PCR products and genotyping: The yield and specificity of PCR products were evaluated after electrophoresis in 1.5% agarose gel (Promega) with ethidium bromide staining. The PCR products were digested with specific restriction enzyme. For detection of CD18/HaeIII mutant allele a DNA fragment with 58 bp was amplified. The Aliquots of the amplified PCR products were digested with HaeIII restriction enzyme. The digested product was analyzed in a 3% agarose gel and stained with ethidium bromide.
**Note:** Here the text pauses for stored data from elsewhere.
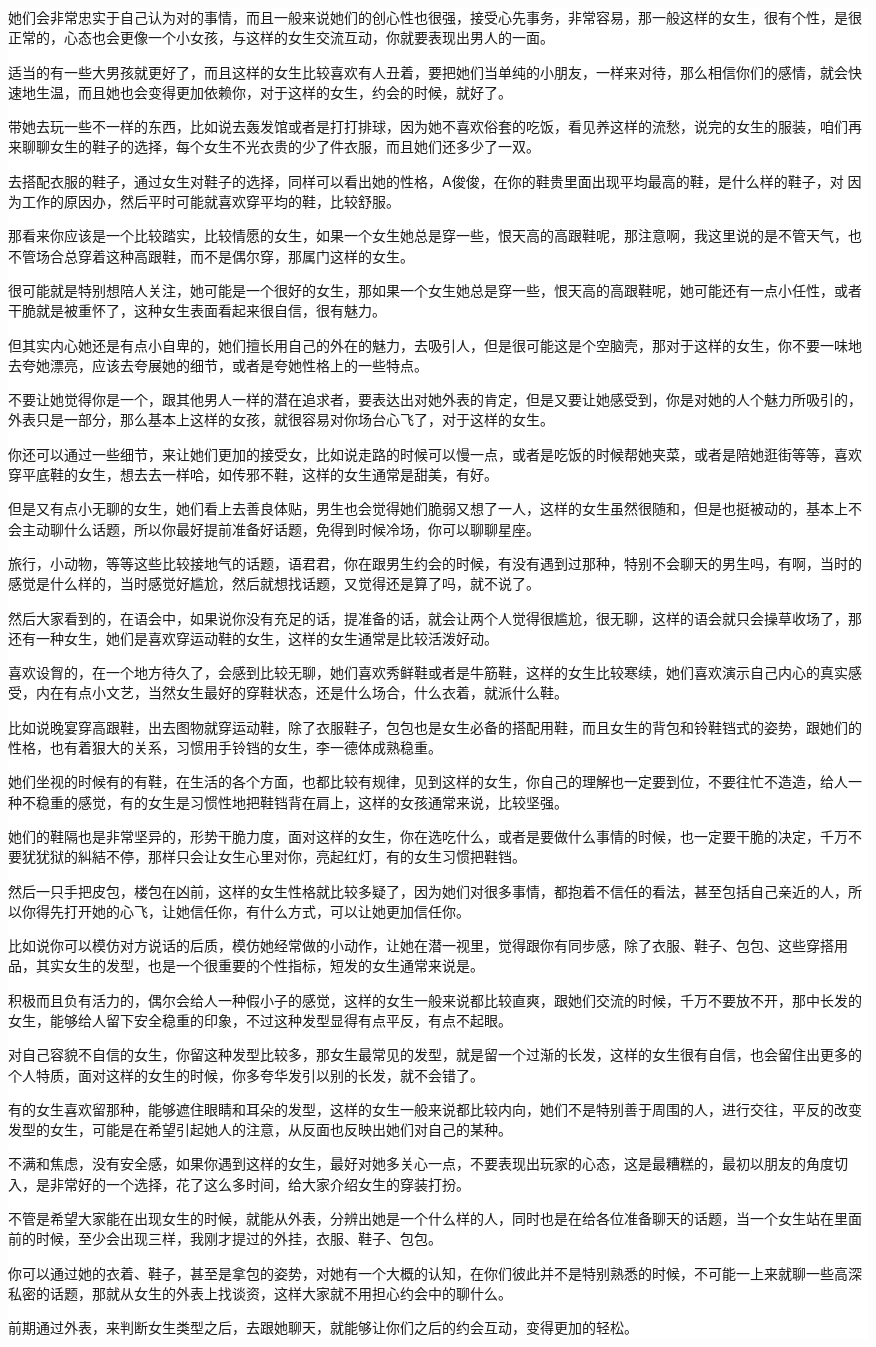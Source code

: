 她们会非常忠实于自己认为对的事情，而且一般来说她们的创心性也很强，接受心先事务，非常容易，那一般这样的女生，很有个性，是很正常的，心态也会更像一个小女孩，与这样的女生交流互动，你就要表现出男人的一面。

适当的有一些大男孩就更好了，而且这样的女生比较喜欢有人丑着，要把她们当单纯的小朋友，一样来对待，那么相信你们的感情，就会快速地生温，而且她也会变得更加依赖你，对于这样的女生，约会的时候，就好了。

带她去玩一些不一样的东西，比如说去轰发馆或者是打打排球，因为她不喜欢俗套的吃饭，看见养这样的流愁，说完的女生的服装，咱们再来聊聊女生的鞋子的选择，每个女生不光衣贵的少了件衣服，而且她们还多少了一双。

去搭配衣服的鞋子，通过女生对鞋子的选择，同样可以看出她的性格，A俊俊，在你的鞋贵里面出现平均最高的鞋，是什么样的鞋子，对 因为工作的原因办，然后平时可能就喜欢穿平均的鞋，比较舒服。

那看来你应该是一个比较踏实，比较情愿的女生，如果一个女生她总是穿一些，恨天高的高跟鞋呢，那注意啊，我这里说的是不管天气，也不管场合总穿着这种高跟鞋，而不是偶尔穿，那属门这样的女生。

很可能就是特别想陪人关注，她可能是一个很好的女生，那如果一个女生她总是穿一些，恨天高的高跟鞋呢，她可能还有一点小任性，或者干脆就是被重怀了，这种女生表面看起来很自信，很有魅力。

但其实内心她还是有点小自卑的，她们擅长用自己的外在的魅力，去吸引人，但是很可能这是个空脑壳，那对于这样的女生，你不要一味地去夸她漂亮，应该去夸展她的细节，或者是夸她性格上的一些特点。

不要让她觉得你是一个，跟其他男人一样的潜在追求者，要表达出对她外表的肯定，但是又要让她感受到，你是对她的人个魅力所吸引的，外表只是一部分，那么基本上这样的女孩，就很容易对你场台心飞了，对于这样的女生。

你还可以通过一些细节，来让她们更加的接受女，比如说走路的时候可以慢一点，或者是吃饭的时候帮她夹菜，或者是陪她逛街等等，喜欢穿平底鞋的女生，想去去一样哈，如传邪不鞋，这样的女生通常是甜美，有好。

但是又有点小无聊的女生，她们看上去善良体贴，男生也会觉得她们脆弱又想了一人，这样的女生虽然很随和，但是也挺被动的，基本上不会主动聊什么话题，所以你最好提前准备好话题，免得到时候冷场，你可以聊聊星座。

旅行，小动物，等等这些比较接地气的话题，语君君，你在跟男生约会的时候，有没有遇到过那种，特别不会聊天的男生吗，有啊，当时的感觉是什么样的，当时感觉好尴尬，然后就想找话题，又觉得还是算了吗，就不说了。

然后大家看到的，在语会中，如果说你没有充足的话，提准备的话，就会让两个人觉得很尴尬，很无聊，这样的语会就只会操草收场了，那还有一种女生，她们是喜欢穿运动鞋的女生，这样的女生通常是比较活泼好动。

喜欢设胷的，在一个地方待久了，会感到比较无聊，她们喜欢秀鲜鞋或者是牛筋鞋，这样的女生比较寒续，她们喜欢演示自己内心的真实感受，内在有点小文艺，当然女生最好的穿鞋状态，还是什么场合，什么衣着，就派什么鞋。

比如说晚宴穿高跟鞋，出去图物就穿运动鞋，除了衣服鞋子，包包也是女生必备的搭配用鞋，而且女生的背包和铃鞋铛式的姿势，跟她们的性格，也有着狠大的关系，习惯用手铃铛的女生，李一德体成熟稳重。

她们坐视的时候有的有鞋，在生活的各个方面，也都比较有规律，见到这样的女生，你自己的理解也一定要到位，不要往忙不造造，给人一种不稳重的感觉，有的女生是习惯性地把鞋铛背在肩上，这样的女孩通常来说，比较坚强。

她们的鞋隔也是非常坚异的，形势干脆力度，面对这样的女生，你在选吃什么，或者是要做什么事情的时候，也一定要干脆的决定，千万不要犹犹狱的糾結不停，那样只会让女生心里对你，亮起红灯，有的女生习惯把鞋铛。

然后一只手把皮包，楼包在凶前，这样的女生性格就比较多疑了，因为她们对很多事情，都抱着不信任的看法，甚至包括自己亲近的人，所以你得先打开她的心飞，让她信任你，有什么方式，可以让她更加信任你。

比如说你可以模仿对方说话的后质，模仿她经常做的小动作，让她在潜一视里，觉得跟你有同步感，除了衣服、鞋子、包包、这些穿搭用品，其实女生的发型，也是一个很重要的个性指标，短发的女生通常来说是。

积极而且负有活力的，偶尔会给人一种假小子的感觉，这样的女生一般来说都比较直爽，跟她们交流的时候，千万不要放不开，那中长发的女生，能够给人留下安全稳重的印象，不过这种发型显得有点平反，有点不起眼。

对自己容貌不自信的女生，你留这种发型比较多，那女生最常见的发型，就是留一个过渐的长发，这样的女生很有自信，也会留住出更多的个人特质，面对这样的女生的时候，你多夸华发引以别的长发，就不会错了。

有的女生喜欢留那种，能够遮住眼睛和耳朵的发型，这样的女生一般来说都比较内向，她们不是特别善于周围的人，进行交往，平反的改变发型的女生，可能是在希望引起她人的注意，从反面也反映出她们对自己的某种。

不满和焦虑，没有安全感，如果你遇到这样的女生，最好对她多关心一点，不要表现出玩家的心态，这是最糟糕的，最初以朋友的角度切入，是非常好的一个选择，花了这么多时间，给大家介绍女生的穿装打扮。

不管是希望大家能在出现女生的时候，就能从外表，分辨出她是一个什么样的人，同时也是在给各位准备聊天的话题，当一个女生站在里面前的时候，至少会出现三样，我刚才提过的外挂，衣服、鞋子、包包。

你可以通过她的衣着、鞋子，甚至是拿包的姿势，对她有一个大概的认知，在你们彼此并不是特别熟悉的时候，不可能一上来就聊一些高深私密的话题，那就从女生的外表上找谈资，这样大家就不用担心约会中的聊什么。

前期通过外表，来判断女生类型之后，去跟她聊天，就能够让你们之后的约会互动，变得更加的轻松。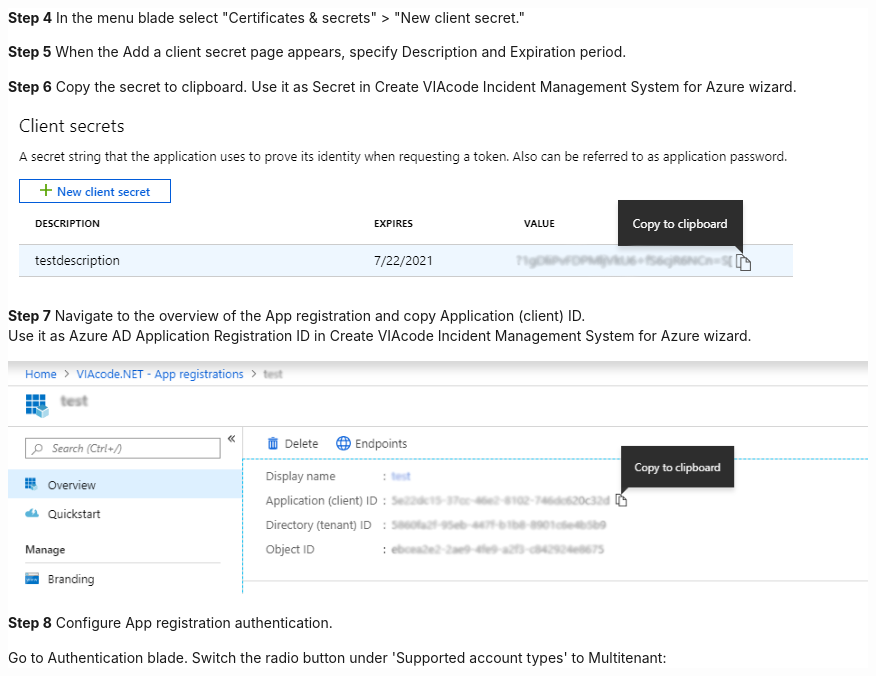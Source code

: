 **Step 4**
In the menu blade select "Certificates & secrets" > "New client secret."

**Step 5**
When the Add a client secret page appears, specify Description and Expiration period.

**Step 6**
Copy the secret to clipboard.
Use it as Secret in Create VIAcode Incident Management System for Azure wizard.

![Copy Secret](./media/Create&#32;VIAcode&#32;Incident&#32;management&#32;System.png)

**Step 7**
Navigate to the overview of the App registration and copy Application (client) ID.  
Use it as Azure AD Application Registration ID in Create VIAcode Incident Management System for Azure wizard.

![copy Application (client) ID](./media/copy&#32;Application&#32;(client)&#32;ID.png)

**Step 8**
Configure App registration authentication.

Go to Authentication blade.
Switch the radio button under 'Supported account types' to Multitenant:
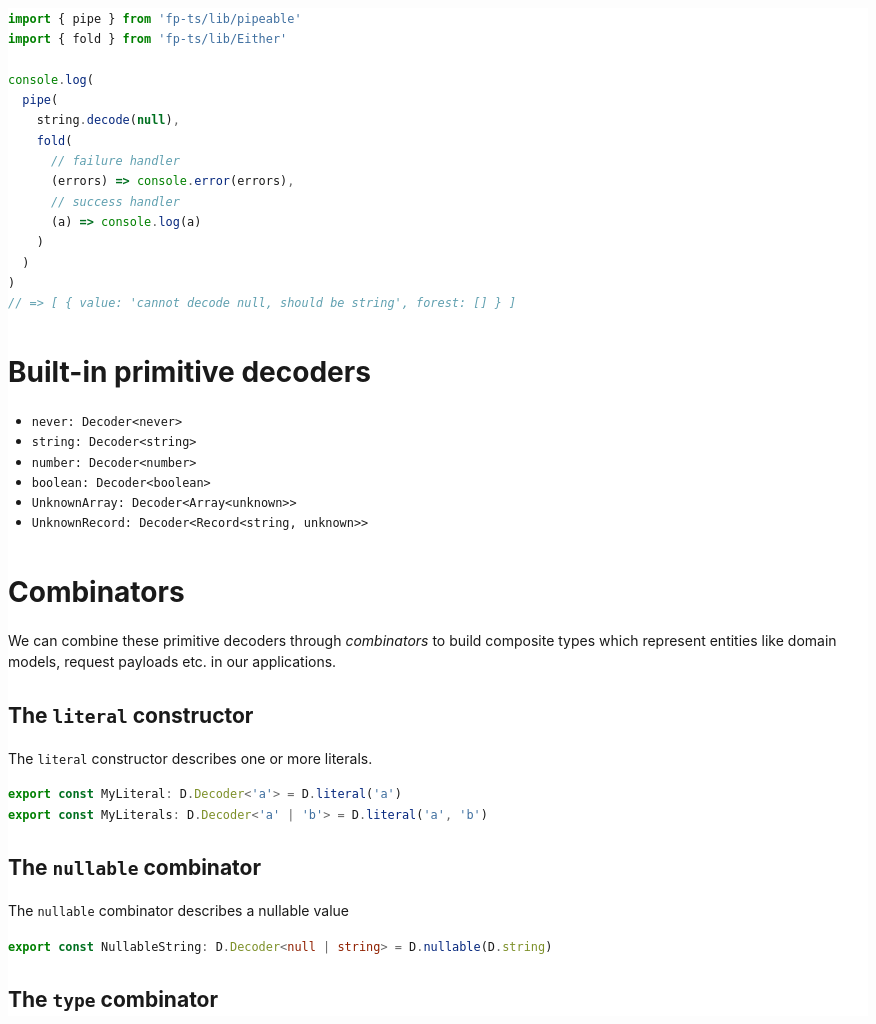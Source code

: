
 ```ts
import { pipe } from 'fp-ts/lib/pipeable'
import { fold } from 'fp-ts/lib/Either'

console.log(
  pipe(
    string.decode(null),
    fold(
      // failure handler
      (errors) => console.error(errors),
      // success handler
      (a) => console.log(a)
    )
  )
)
// => [ { value: 'cannot decode null, should be string', forest: [] } ]
```

# Built-in primitive decoders

- `never: Decoder<never>`
- `string: Decoder<string>`
- `number: Decoder<number>`
- `boolean: Decoder<boolean>`
- `UnknownArray: Decoder<Array<unknown>>`
- `UnknownRecord: Decoder<Record<string, unknown>>`

# Combinators

We can combine these primitive decoders through _combinators_ to build composite types which represent entities like domain models, request payloads etc. in our applications.

## The `literal` constructor

The `literal` constructor describes one or more literals.

```ts
export const MyLiteral: D.Decoder<'a'> = D.literal('a')
export const MyLiterals: D.Decoder<'a' | 'b'> = D.literal('a', 'b')
```

## The `nullable` combinator

The `nullable` combinator describes a nullable value

```ts
export const NullableString: D.Decoder<null | string> = D.nullable(D.string)
```

## The `type` combinator
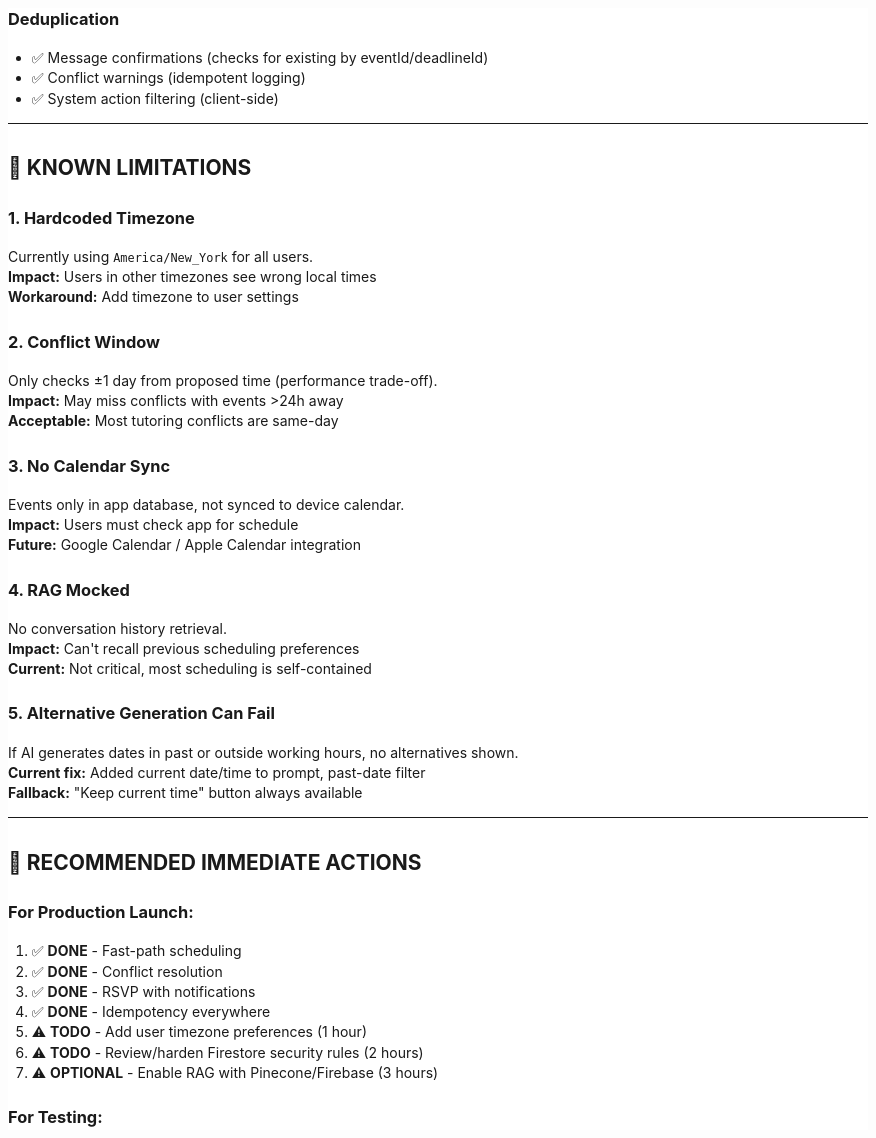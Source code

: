 ### Deduplication
- ✅ Message confirmations (checks for existing by eventId/deadlineId)
- ✅ Conflict warnings (idempotent logging)
- ✅ System action filtering (client-side)

---

## 🐛 KNOWN LIMITATIONS

### 1. **Hardcoded Timezone**
Currently using `America/New_York` for all users.  
**Impact:** Users in other timezones see wrong local times  
**Workaround:** Add timezone to user settings

### 2. **Conflict Window**
Only checks ±1 day from proposed time (performance trade-off).  
**Impact:** May miss conflicts with events >24h away  
**Acceptable:** Most tutoring conflicts are same-day

### 3. **No Calendar Sync**
Events only in app database, not synced to device calendar.  
**Impact:** Users must check app for schedule  
**Future:** Google Calendar / Apple Calendar integration

### 4. **RAG Mocked**
No conversation history retrieval.  
**Impact:** Can't recall previous scheduling preferences  
**Current:** Not critical, most scheduling is self-contained

### 5. **Alternative Generation Can Fail**
If AI generates dates in past or outside working hours, no alternatives shown.  
**Current fix:** Added current date/time to prompt, past-date filter  
**Fallback:** "Keep current time" button always available

---

## 🎯 RECOMMENDED IMMEDIATE ACTIONS

### For Production Launch:

1. ✅ **DONE** - Fast-path scheduling
2. ✅ **DONE** - Conflict resolution
3. ✅ **DONE** - RSVP with notifications
4. ✅ **DONE** - Idempotency everywhere
5. ⚠️ **TODO** - Add user timezone preferences (1 hour)
6. ⚠️ **TODO** - Review/harden Firestore security rules (2 hours)
7. ⚠️ **OPTIONAL** - Enable RAG with Pinecone/Firebase (3 hours)

### For Testing:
The allelic forms of the κ-CSN gene was identified based on the amplification of a 350 bp fragment of the resulted PCR products followed by digestion with the restriction enzyme HinfI. After digestion of the amplified products the DNA fragments were separated on 3% agarose gel. For DAMPS genotyping, the amplified of PCR products with 108 bp in length were digested by the AvaI enzyme to generate restriction fragments. The resulted fragments electrophoresed in 3.5% agarose gel. The gene frequencies in each locus were calculated by counting genotyping.
RESULTS AND DISCUSSION
We have genotyped 37 Holstein young bulls of Iran national AI station for occurrence
of the CD18 and DUMPS mutations and also for detecting polymorphism in κ-CSN
locus. The alleles and genotypes frequencies of the CD18/HaeIII locus
are shown in Table 2. The primers were used to amplify CD18
locus produced a DNA fragment with the length of 58 bp.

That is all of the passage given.